Plain-text document sources
*** Block opens ***

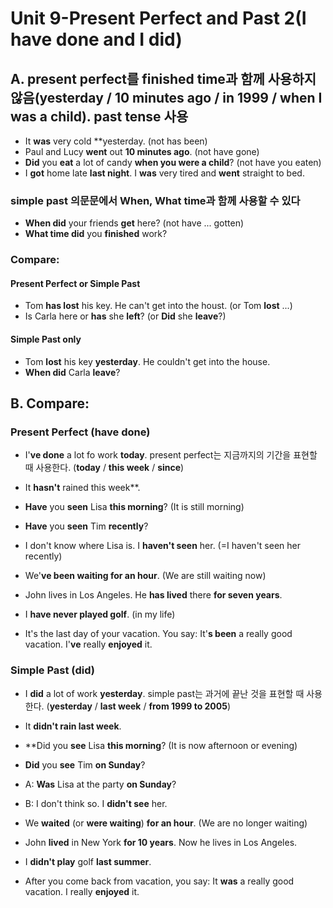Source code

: # Unit 9-Present Perfect and Past 2(I have done and I did)
## A. present perfect를 finished time과 함께 사용하지 않음(yesterday / 10 minutes ago / in 1999 / when I was a child). past tense 사용
* It **was** very cold **yesterday. (not has been)
* Paul and Lucy **went** out **10 minutes ago**. (not have gone)
* **Did** you **eat** a lot of candy **when you were a child**? (not have you eaten)
* I **got** home late **last night**. I **was** very tired and **went** straight to bed.

### simple past 의문문에서 **When, What time**과 함께 사용할 수 있다
* **When did** your friends **get** here? (not have ... gotten)
* **What time did** you **finished** work?

### Compare:
#### Present Perfect or Simple Past
* Tom **has lost** his key. He can't get into the houst. (or Tom **lost** ...)
* Is Carla here or **has** she **left**? (or **Did** she **leave**?)

#### Simple Past only
* Tom **lost** his key **yesterday**. He couldn't get into the house.
* **When did** Carla **leave**?

## B. Compare:
### Present Perfect (**have done**)
* I'**ve done** a lot fo work **today**.
present perfect는 지금까지의 기간을 표현할 때 사용한다. (**today** / **this week** / **since**)

* It **hasn't** rained this week**.
* **Have** you **seen** Lisa **this morning**? (It is still morning)
* **Have** you **seen** Tim **recently**?
* I don't know where Lisa is. I **haven't seen** her. (=I haven't seen her recently)
* We'**ve been waiting for an hour**. (We are still waiting now)
* John lives in Los Angeles. He **has lived** there **for seven years**.
* I **have never played golf**. (in my life)
* It's the last day of your vacation. You say: It'**s been** a really good vacation. I'**ve** really **enjoyed** it.

### Simple Past (did)
* I **did** a lot of work **yesterday**.
simple past는 과거에 끝난 것을 표현할 때 사용한다. (**yesterday** / **last week** / **from 1999 to 2005**)

* It **didn't rain last week**.
* **Did you **see** Lisa **this morning**? (It is now afternoon or evening)
* **Did** you **see** Tim **on Sunday**?
* A: **Was** Lisa at the party **on Sunday**?
* B: I don't think so. I **didn't see** her.
* We **waited** (or **were waiting**) **for an hour**. (We are no longer waiting)
* John **lived** in New York **for 10 years**. Now he lives in Los Angeles.
* I **didn't play** golf **last summer**.
* After you come back from vacation, you say: It **was** a really good vacation. I really **enjoyed** it.
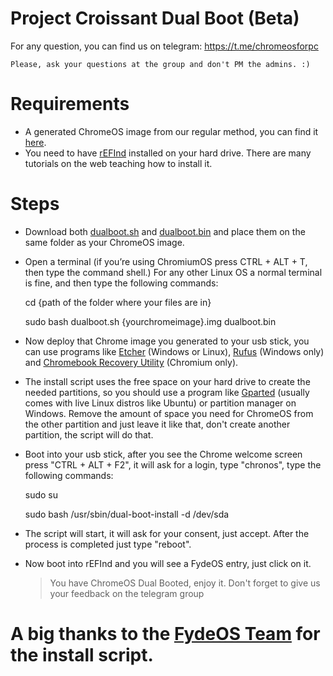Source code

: # Project Croissant Dual Boot (Beta)

For any question, you can find us on telegram: https://t.me/chromeosforpc

    Please, ask your questions at the group and don't PM the admins. :)

# Requirements
  - A generated ChromeOS image from our regular method, you can find it [here](https://github.com/imperador/chromefy/blob/master/README.md).
  - You need to have [rEFInd](http://www.rodsbooks.com/refind/) installed on your hard drive. There are many tutorials on the web teaching how to install it.

# Steps

  - Download both [dualboot.sh](https://raw.githubusercontent.com/imperador/chromefy/master/lab/dualboot.sh) and [dualboot.bin](https://github.com/imperador/chromefy/raw/master/lab/dualboot.bin) and place them on the same folder as your ChromeOS image.

  - Open a terminal (if you’re using ChromiumOS press CTRL + ALT + T, then type the command shell.) For any other Linux OS a normal terminal is fine, and then type the following commands:

      cd {path of the folder where your files are in}

      sudo bash dualboot.sh {yourchromeimage}.img dualboot.bin

  - Now deploy that Chrome image you generated to your usb stick, you can use programs like [Etcher](https://www.balena.io/etcher/) (Windows or Linux), [Rufus](https://rufus.ie/en_IE.html) (Windows only) and [Chromebook Recovery Utility](https://chrome.google.com/webstore/detail/chromebook-recovery-utili/jndclpdbaamdhonoechobihbbiimdgai?hl=en) (Chromium only).
  
  - The install script uses the free space on your hard drive to create the needed partitions, so you should use a program like [Gparted](https://gparted.org/) (usually comes with live Linux distros like Ubuntu) or partition manager on Windows. Remove the amount of space you need for ChromeOS from the other partition and just leave it like that, don't create another partition, the script will do that.

  - Boot into your usb stick, after you see the Chrome welcome screen press "CTRL + ALT + F2", it will ask for a login, type "chronos", type the following commands:

      sudo su

      sudo bash /usr/sbin/dual-boot-install -d /dev/sda

  - The script will start, it will ask for your consent, just accept. After the process is completed just type "reboot".

  - Now boot into rEFInd and you will see a FydeOS entry, just click on it.

      >You have ChromeOS Dual Booted, enjoy it. Don't forget to give us your feedback on the telegram group
      
# A big thanks to the [FydeOS Team](http://fydeos.com/) for the install script.      


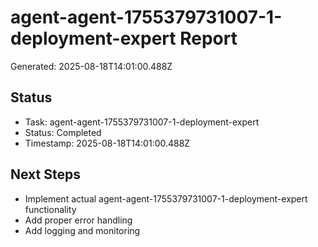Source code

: # agent-agent-1755379731007-1-deployment-expert Report

Generated: 2025-08-18T14:01:00.488Z

## Status
- Task: agent-agent-1755379731007-1-deployment-expert
- Status: Completed
- Timestamp: 2025-08-18T14:01:00.488Z

## Next Steps
- Implement actual agent-agent-1755379731007-1-deployment-expert functionality
- Add proper error handling
- Add logging and monitoring
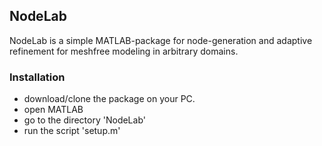 ## NodeLab 
  NodeLab is a simple MATLAB-package for node-generation and adaptive refinement for meshfree modeling in arbitrary domains. 
### Installation
* download/clone the package on your PC. 
* open MATLAB
* go to the directory 'NodeLab'
* run the script 'setup.m'  

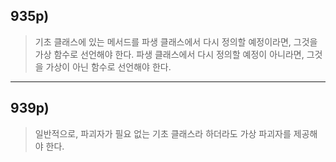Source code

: ## 935p)
> 기초 클래스에 있는 메서드를 파생 클래스에서 다시 정의할 예정이라면, 그것을 가상 함수로 선언해야 한다. 파생 클래스에서 다시 정의할 예정이 아니라면, 그것을 가상이 아닌 함수로 선언해야 한다.
___
## 939p)
> 일반적으로, 파괴자가 필요 없는 기초 클래스라 하더라도 가상 파괴자를 제공해야 한다.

*** Block closes ***

**PROBLEM DESCRIPTION**:
Working from the entries above, please transcribe only the lines from the line with "straight to bed." through the line with "- A generated", exactly, with both end lines and without pictures.

**SOLUTION FOR THIS TASK**:
* I **got** home late **last night**. I **was** very tired and **went** straight to bed.

### simple past 의문문에서 **When, What time**과 함께 사용할 수 있다
* **When did** your friends **get** here? (not have ... gotten)
* **What time did** you **finished** work?

### Compare:
#### Present Perfect or Simple Past
* Tom **has lost** his key. He can't get into the houst. (or Tom **lost** ...)
* Is Carla here or **has** she **left**? (or **Did** she **leave**?)

#### Simple Past only
* Tom **lost** his key **yesterday**. He couldn't get into the house.
* **When did** Carla **leave**?

## B. Compare:
### Present Perfect (**have done**)
* I'**ve done** a lot fo work **today**.
present perfect는 지금까지의 기간을 표현할 때 사용한다. (**today** / **this week** / **since**)

* It **hasn't** rained this week**.
* **Have** you **seen** Lisa **this morning**? (It is still morning)
* **Have** you **seen** Tim **recently**?
* I don't know where Lisa is. I **haven't seen** her. (=I haven't seen her recently)
* We'**ve been waiting for an hour**. (We are still waiting now)
* John lives in Los Angeles. He **has lived** there **for seven years**.
* I **have never played golf**. (in my life)
* It's the last day of your vacation. You say: It'**s been** a really good vacation. I'**ve** really **enjoyed** it.

### Simple Past (did)
* I **did** a lot of work **yesterday**.
simple past는 과거에 끝난 것을 표현할 때 사용한다. (**yesterday** / **last week** / **from 1999 to 2005**)

* It **didn't rain last week**.
* **Did you **see** Lisa **this morning**? (It is now afternoon or evening)
* **Did** you **see** Tim **on Sunday**?
* A: **Was** Lisa at the party **on Sunday**?
* B: I don't think so. I **didn't see** her.
* We **waited** (or **were waiting**) **for an hour**. (We are no longer waiting)
* John **lived** in New York **for 10 years**. Now he lives in Los Angeles.
* I **didn't play** golf **last summer**.
* After you come back from vacation, you say: It **was** a really good vacation. I really **enjoyed** it.
Source code

: # Project Croissant Dual Boot (Beta)

For any question, you can find us on telegram: https://t.me/chromeosforpc

    Please, ask your questions at the group and don't PM the admins. :)

# Requirements
  - A generated ChromeOS image from our regular method, you can find it [here](https://github.com/imperador/chromefy/blob/master/README.md).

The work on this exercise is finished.